Massachusetts and Rhode Island have already started building wind farms off of their coastlines, so he says the time for New Jersey to move on this is now.
Smith said not only can wind produce clean, inexpensive energy, but also it could give us “the possibility of locating a turbine manufacturing center in the state; it could result in hundreds, maybe thousands of new jobs that would pay very, very good salaries.”
He pointed out if wind farms were built off the Jersey coast, turbine towers would be dropped 100 to 150 feet into the ocean, standing 300 feet into the air and the blade would be as large as 300 feet across.
Smith said he’s hopeful wind energy can move forward more quickly next year when a new governor will take office.
He noted legislation was passed seven years ago to authorize a wind energy tax credit stimulation program, but it was never approved by the BPU.
When the BPU was asked to comment on why wind energy hasn’t moved forward, spokesman Peter Peretzman issued a detailed email response, which reads:
The critics of the New Jersey’s renewable and energy efficiency accomplishments either are unaware or choose to ignore the facts and successes of the last eight years. For instance, NJ has the 4th most installed solar capacity in the country and 94% of that capacity was installed during the Christie Administration.

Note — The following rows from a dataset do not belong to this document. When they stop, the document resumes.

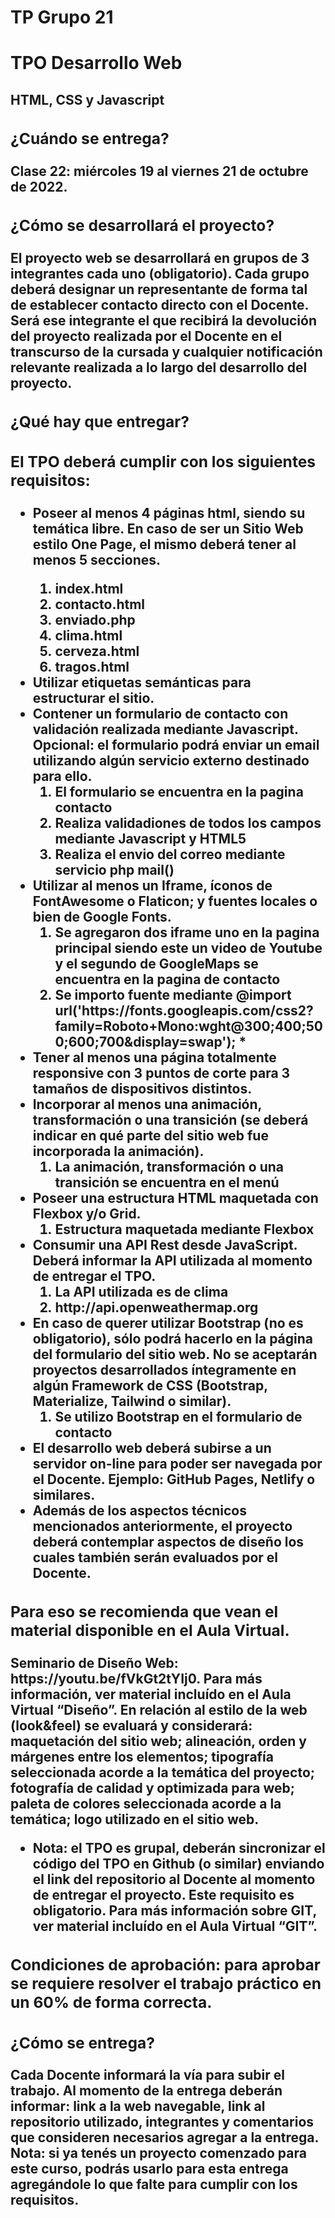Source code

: <h1>TP Grupo 21</h1>

<h1>TPO Desarrollo Web</h1>
<h2>HTML, CSS y Javascript<h/2>

<h3>¿Cuándo se entrega?</h3>
  
<p>Clase 22: miércoles 19 al viernes 21 de octubre de 2022.</p>

<h3>¿Cómo se desarrollará el proyecto?</h3>
  
<p>El proyecto web se desarrollará en grupos de 3 integrantes cada uno (obligatorio). Cada
   grupo deberá designar un representante de forma tal de establecer contacto directo con el
   Docente. Será ese integrante el que recibirá la devolución del proyecto realizada por el
   Docente en el transcurso de la cursada y cualquier notificación relevante realizada a lo largo
   del desarrollo del proyecto.</p>

<h3>¿Qué hay que entregar?</h3>
  
<h3>El TPO deberá cumplir con los siguientes requisitos:</h3>
  
<ul>
  <li>Poseer al menos 4 páginas html, siendo su temática libre. En caso de ser un Sitio
    Web estilo One Page, el mismo deberá tener al menos 5 secciones.</li>
    <ol>
      <li><strong>index.html</strong></li>
      <li><strong>contacto.html</strong></li>
      <li><strong>enviado.php</strong></li>
      <li></strong>clima.html</strong></li>
      <li><strong>cerveza.html</strong></li>
      <li><strong>tragos.html</strong></li>
    </ol>
  <li>Utilizar etiquetas semánticas para estructurar el sitio.</li>
  <li>Contener un formulario de contacto con validación realizada mediante Javascript.
      Opcional: el formulario podrá enviar un email utilizando algún servicio externo
      destinado para ello.
      <ol>
        <li><strong>El formulario se encuentra en la pagina contacto</strong></li>
        <li><strong>Realiza validadiones de todos los campos mediante Javascript y HTML5</strong></li>
        <li><strong>Realiza el envio del correo mediante servicio php mail()</strong></li>
      </ol>
  </li>
  <li>Utilizar al menos un Iframe, íconos de FontAwesome o Flaticon; y fuentes locales o
      bien de Google Fonts.
      <ol>
        <li><strong>Se agregaron dos iframe uno en la pagina principal siendo este un video de Youtube y el segundo de GoogleMaps se encuentra en la pagina de contacto</strong></li>
         <li><strong>Se importo fuente mediante @import url('https://fonts.googleapis.com/css2?family=Roboto+Mono:wght@300;400;500;600;700&display=swap');
*</strong></li>
      </ol>
  </li>
  <li>Tener al menos una página totalmente responsive con 3 puntos de corte para 3
      tamaños de dispositivos distintos.
  </li>
  <li>Incorporar al menos una animación, transformación o una transición (se deberá
      indicar en qué parte del sitio web fue incorporada la animación).
      <ol>
        <li><strong>La animación, transformación o una transición se encuentra en el menú </strong></li>
      </ol>
  </li>
  <li>Poseer una estructura HTML maquetada con Flexbox y/o Grid.
     <ol>
        <li><strong>Estructura maquetada mediante Flexbox</strong></li>
      </ol>
  </li>
  <li>Consumir una API Rest desde JavaScript. Deberá informar la API utilizada al
      momento de entregar el TPO.
       <ol>
        <li><strong>La API utilizada es de clima</strong></li>
         <li><strong>http://api.openweathermap.org</strong></li>
      </ol>
  </li>
  <li>En caso de querer utilizar Bootstrap (no es obligatorio), sólo podrá hacerlo en la
      página del formulario del sitio web. No se aceptarán proyectos desarrollados
      íntegramente en algún Framework de CSS (Bootstrap, Materialize, Tailwind o
      similar).
      <ol>
        <li><strong>Se utilizo Bootstrap en el formulario de contacto</strong></li>
      </ol>
  </li>
  <li>El desarrollo web deberá subirse a un servidor on-line para poder ser navegada por
      el Docente. Ejemplo: GitHub Pages, Netlify o similares.
  </li>
  <li>Además de los aspectos técnicos mencionados anteriormente, el proyecto deberá
      contemplar aspectos de diseño los cuales también serán evaluados por el Docente.
  </li>
</ul>

<h3>Para eso se recomienda que vean el material disponible en el Aula Virtual.</h3>

<p>Seminario de Diseño Web: https://youtu.be/fVkGt2tYIj0. Para más información, ver
   material incluído en el Aula Virtual “Diseño”. En relación al estilo de la web
   (look&feel) se evaluará y considerará: maquetación del sitio web; alineación, orden
   y márgenes entre los elementos; tipografía seleccionada acorde a la temática del
   proyecto; fotografía de calidad y optimizada para web; paleta de colores
   seleccionada acorde a la temática; logo utilizado en el sitio web.</p>
  
<ul>
  <li>Nota: el TPO es grupal, deberán sincronizar el código del TPO en Github (o similar)
      enviando el link del repositorio al Docente al momento de entregar el proyecto. Este
      requisito es obligatorio. Para más información sobre GIT, ver material incluído en el
      Aula Virtual “GIT”.
  </li>
</ul>

<h3>Condiciones de aprobación: para aprobar se requiere resolver el trabajo práctico en un
    60% de forma correcta.</h3>

<h3>¿Cómo se entrega?</h3>

<p>Cada Docente informará la vía para subir el trabajo. Al momento de la entrega deberán
   informar: link a la web navegable, link al repositorio utilizado, integrantes y comentarios que
   consideren necesarios agregar a la entrega.
   Nota: si ya tenés un proyecto comenzado para este curso, podrás usarlo para esta entrega
   agregándole lo que falte para cumplir con los requisitos.</p>

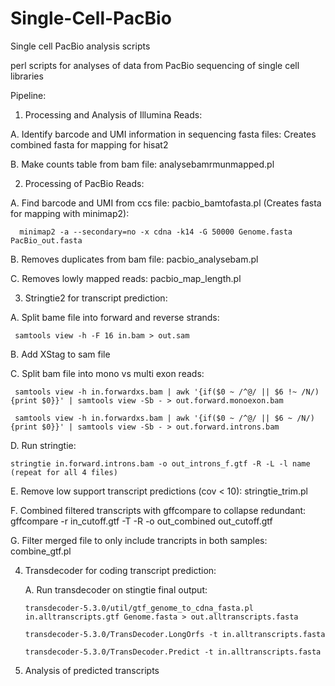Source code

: # Single-Cell-PacBio
Single cell PacBio analysis scripts

perl scripts for analyses of data from PacBio sequencing of single cell libraries

Pipeline:
1. Processing and Analysis of Illumina Reads:
  
  A. Identify barcode and UMI information in sequencing fasta files: Creates combined fasta for mapping for hisat2
  
  B. Make counts table from bam file: analysebamrmunmapped.pl

2. Processing of PacBio Reads:
  
  A. Find barcode and UMI from ccs file: pacbio_bamtofasta.pl (Creates fasta for mapping with minimap2):
      
      minimap2 -a --secondary=no -x cdna -k14 -G 50000 Genome.fasta PacBio_out.fasta
  
  B. Removes duplicates from bam file: pacbio_analysebam.pl
  
  C. Removes lowly mapped reads: pacbio_map_length.pl
  
 3. Stringtie2 for transcript prediction:
   
   A. Split bame file into forward and reverse strands: 
     
     samtools view -h -F 16 in.bam > out.sam
   
   B. Add XStag to sam file
   
   C. Split bam file into mono vs multi exon reads: 
     
     samtools view -h in.forwardxs.bam | awk '{if($0 ~ /^@/ || $6 !~ /N/) {print $0}}' | samtools view -Sb - > out.forward.monoexon.bam
     
     samtools view -h in.forwardxs.bam | awk '{if($0 ~ /^@/ || $6 ~ /N/) {print $0}}' | samtools view -Sb - > out.forward.introns.bam
   
   D. Run stringtie:
    
    stringtie in.forward.introns.bam -o out_introns_f.gtf -R -L -l name (repeat for all 4 files)
   
   E. Remove low support transcript predictions (cov < 10): stringtie_trim.pl
   
   F. Combined filtered transcripts with gffcompare to collapse redundant: gffcompare -r in_cutoff.gtf -T -R -o out_combined out_cutoff.gtf
   
   G. Filter merged file to only include trancripts in both samples: combine_gtf.pl
   
 4. Transdecoder for coding transcript prediction:
    
    A. Run transdecoder on stingtie final output: 
      
        transdecoder-5.3.0/util/gtf_genome_to_cdna_fasta.pl in.alltranscripts.gtf Genome.fasta > out.alltranscripts.fasta
      
        transdecoder-5.3.0/TransDecoder.LongOrfs -t in.alltranscripts.fasta
      
        transdecoder-5.3.0/TransDecoder.Predict -t in.alltranscripts.fasta
      
 5. Analysis of predicted transcripts


  
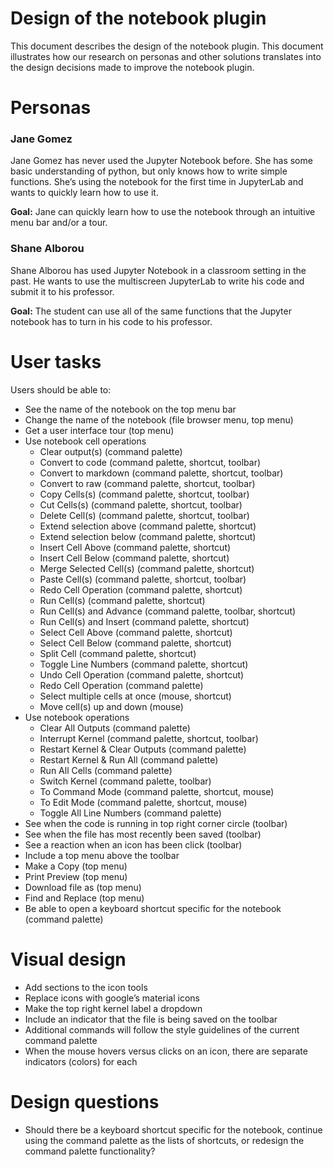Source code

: # Design of the notebook plugin
This document describes the design of the notebook plugin. This document illustrates how our research on personas and other solutions translates into the design decisions made to improve the notebook plugin.

# Personas
### Jane Gomez
Jane Gomez has never used the Jupyter Notebook before. She has some basic understanding of python, but only knows how to write simple functions. She’s using the notebook for the first time in JupyterLab and wants to quickly learn how to use it.

**Goal:** Jane can quickly learn how to use the notebook through an intuitive menu bar and/or a tour.

### Shane Alborou
Shane Alborou has used Jupyter Notebook in a classroom setting in the past. He wants to use the multiscreen JupyterLab to write his code and submit it to his professor. 

**Goal:** The student can use all of the same functions that the Jupyter notebook has to turn in his code to his professor.

# User tasks
Users should be able to:

* See the name of the notebook on the top menu bar
* Change the name of the notebook (file browser menu, top menu)
* Get a user interface tour (top menu)
* Use notebook cell operations
   * Clear output(s) (command palette)
   * Convert to code (command palette, shortcut, toolbar)
   * Convert to markdown (command palette, shortcut, toolbar)
   * Convert to raw (command palette, shortcut, toolbar)
   * Copy Cells(s) (command palette, shortcut, toolbar)
   * Cut Cells(s) (command palette, shortcut, toolbar)
   * Delete Cell(s) (command palette, shortcut, toolbar)
   * Extend selection above (command palette, shortcut)
   * Extend selection below (command palette, shortcut)
   * Insert Cell Above (command palette, shortcut)
   * Insert Cell Below (command palette, shortcut)
   * Merge Selected Cell(s) (command palette, shortcut)
   * Paste Cell(s) (command palette, shortcut, toolbar)
   * Redo Cell Operation (command palette, shortcut)
   * Run Cell(s) (command palette, shortcut)
   * Run Cell(s) and Advance (command palette, toolbar, shortcut)
   * Run Cell(s) and Insert (command palette, shortcut)
   * Select Cell Above (command palette, shortcut)
   * Select Cell Below (command palette, shortcut)
   *  Split Cell (command palette, shortcut)
   * Toggle Line Numbers (command palette, shortcut)
   * Undo Cell Operation (command palette, shortcut)
   * Redo Cell Operation (command palette)
   * Select multiple cells at once (mouse, shortcut)
   * Move cell(s) up and down (mouse)
* Use notebook operations
   * Clear All Outputs (command palette)
   * Interrupt Kernel (command palette, shortcut, toolbar)
   * Restart Kernel & Clear Outputs (command palette)
   * Restart Kernel & Run All (command palette)
   * Run All Cells (command palette)
   * Switch Kernel (command palette, toolbar)
   * To Command Mode (command palette, shortcut, mouse)
   * To Edit Mode (command palette, shortcut, mouse)
   * Toggle All Line Numbers (command palette)
* See when the code is running in top right corner circle (toolbar)
* See when the file has most recently been saved (toolbar)
* See a reaction when an icon has been click (toolbar)
* Include a top menu above the toolbar 
* Make a Copy (top menu)
* Print Preview (top menu)
* Download file as (top menu)
* Find and Replace (top menu)
* Be able to open a keyboard shortcut specific for the notebook (command palette)

# Visual design
* Add sections to the icon tools
* Replace icons with google’s material icons
* Make the top right kernel label a dropdown
* Include an indicator that the file is being saved on the toolbar
* Additional commands will follow the style guidelines of the current command palette
* When the mouse hovers versus clicks on an icon, there are separate indicators (colors) for each

# Design questions
* Should there be a keyboard shortcut specific for the notebook, continue using the command palette as the lists of shortcuts, or redesign the command palette functionality? 
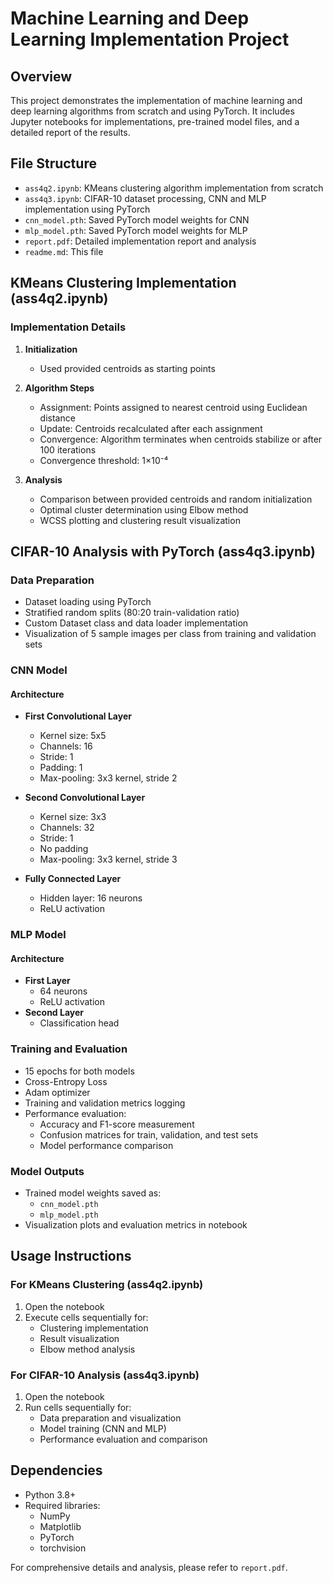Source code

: # Machine Learning and Deep Learning Implementation Project

## Overview
This project demonstrates the implementation of machine learning and deep learning algorithms from scratch and using PyTorch. It includes Jupyter notebooks for implementations, pre-trained model files, and a detailed report of the results.

## File Structure
- `ass4q2.ipynb`: KMeans clustering algorithm implementation from scratch
- `ass4q3.ipynb`: CIFAR-10 dataset processing, CNN and MLP implementation using PyTorch
- `cnn_model.pth`: Saved PyTorch model weights for CNN
- `mlp_model.pth`: Saved PyTorch model weights for MLP
- `report.pdf`: Detailed implementation report and analysis
- `readme.md`: This file

## KMeans Clustering Implementation (ass4q2.ipynb)

### Implementation Details
1. **Initialization**
   - Used provided centroids as starting points

2. **Algorithm Steps**
   - Assignment: Points assigned to nearest centroid using Euclidean distance
   - Update: Centroids recalculated after each assignment
   - Convergence: Algorithm terminates when centroids stabilize or after 100 iterations
   - Convergence threshold: 1×10⁻⁴

3. **Analysis**
   - Comparison between provided centroids and random initialization
   - Optimal cluster determination using Elbow method
   - WCSS plotting and clustering result visualization

## CIFAR-10 Analysis with PyTorch (ass4q3.ipynb)

### Data Preparation
- Dataset loading using PyTorch
- Stratified random splits (80:20 train-validation ratio)
- Custom Dataset class and data loader implementation
- Visualization of 5 sample images per class from training and validation sets

### CNN Model
#### Architecture
- **First Convolutional Layer**
  - Kernel size: 5x5
  - Channels: 16
  - Stride: 1
  - Padding: 1
  - Max-pooling: 3x3 kernel, stride 2

- **Second Convolutional Layer**
  - Kernel size: 3x3
  - Channels: 32
  - Stride: 1
  - No padding
  - Max-pooling: 3x3 kernel, stride 3

- **Fully Connected Layer**
  - Hidden layer: 16 neurons
  - ReLU activation

### MLP Model
#### Architecture
- **First Layer**
  - 64 neurons
  - ReLU activation
- **Second Layer**
  - Classification head

### Training and Evaluation
- 15 epochs for both models
- Cross-Entropy Loss
- Adam optimizer
- Training and validation metrics logging
- Performance evaluation:
  - Accuracy and F1-score measurement
  - Confusion matrices for train, validation, and test sets
  - Model performance comparison

### Model Outputs
- Trained model weights saved as:
  - `cnn_model.pth`
  - `mlp_model.pth`
- Visualization plots and evaluation metrics in notebook

## Usage Instructions

### For KMeans Clustering (ass4q2.ipynb)
1. Open the notebook
2. Execute cells sequentially for:
   - Clustering implementation
   - Result visualization
   - Elbow method analysis

### For CIFAR-10 Analysis (ass4q3.ipynb)
1. Open the notebook
2. Run cells sequentially for:
   - Data preparation and visualization
   - Model training (CNN and MLP)
   - Performance evaluation and comparison

## Dependencies
- Python 3.8+
- Required libraries:
  - NumPy
  - Matplotlib
  - PyTorch
  - torchvision

For comprehensive details and analysis, please refer to `report.pdf`.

With the enactment of the Offshore Wind and Economic Development Act, New Jersey is one of the leaders in efforts to support sustainable offshore wind-to-energy that protects ratepayers, improves the environment and delivers net economic develop benefits.
Over the last five years, as the Board evaluated and denied the Fishermen’s Energy application and worked with BOEM (the Bureau of Ocean Energy Management) on the auction of federal leases off New Jersey’s coast, the cost of developing offshore wind has fallen by approximately 32%, which represents enormous savings for residential and business ratepayers.
Since BOEM awarded two federal leases off of New Jersey, the BPU has been in conversations with the two developers holding those leases and also has been working with Rutgers University researchers to advance offshore wind resource and forecast models that are very important to the integration of offshore wind into the PJM Grid.
Moving forward, the developers have a number of significant tasks to undertake to evaluate the feasibly and costs with the OSW programs. The next major milestone is for the developers to submit a Site Assessment Plan (SAP) to BOEM. However, both developers already requested an extension to file their SAP.
Once BOEM approves a developer’s SAP, the developer has five years to conduct site assessment studies necessary for the Construction and Operation Plan (COP), which must also be submitted to BOEM. During this time the BPU will continue to work with the developers and other stakeholders on a number of tasks to ensure an offshore wind program that works for ratepayers and the market.
The BPU is working in cooperation with the federal government, the New Jersey offshore wind lease holders, New Jersey’s Department of Environmental Protection and other interested stakeholders to ensure New Jersey’s offshore wind resources are responsibly developed and to ensure net economic and environmental benefits for New Jersey ratepayers.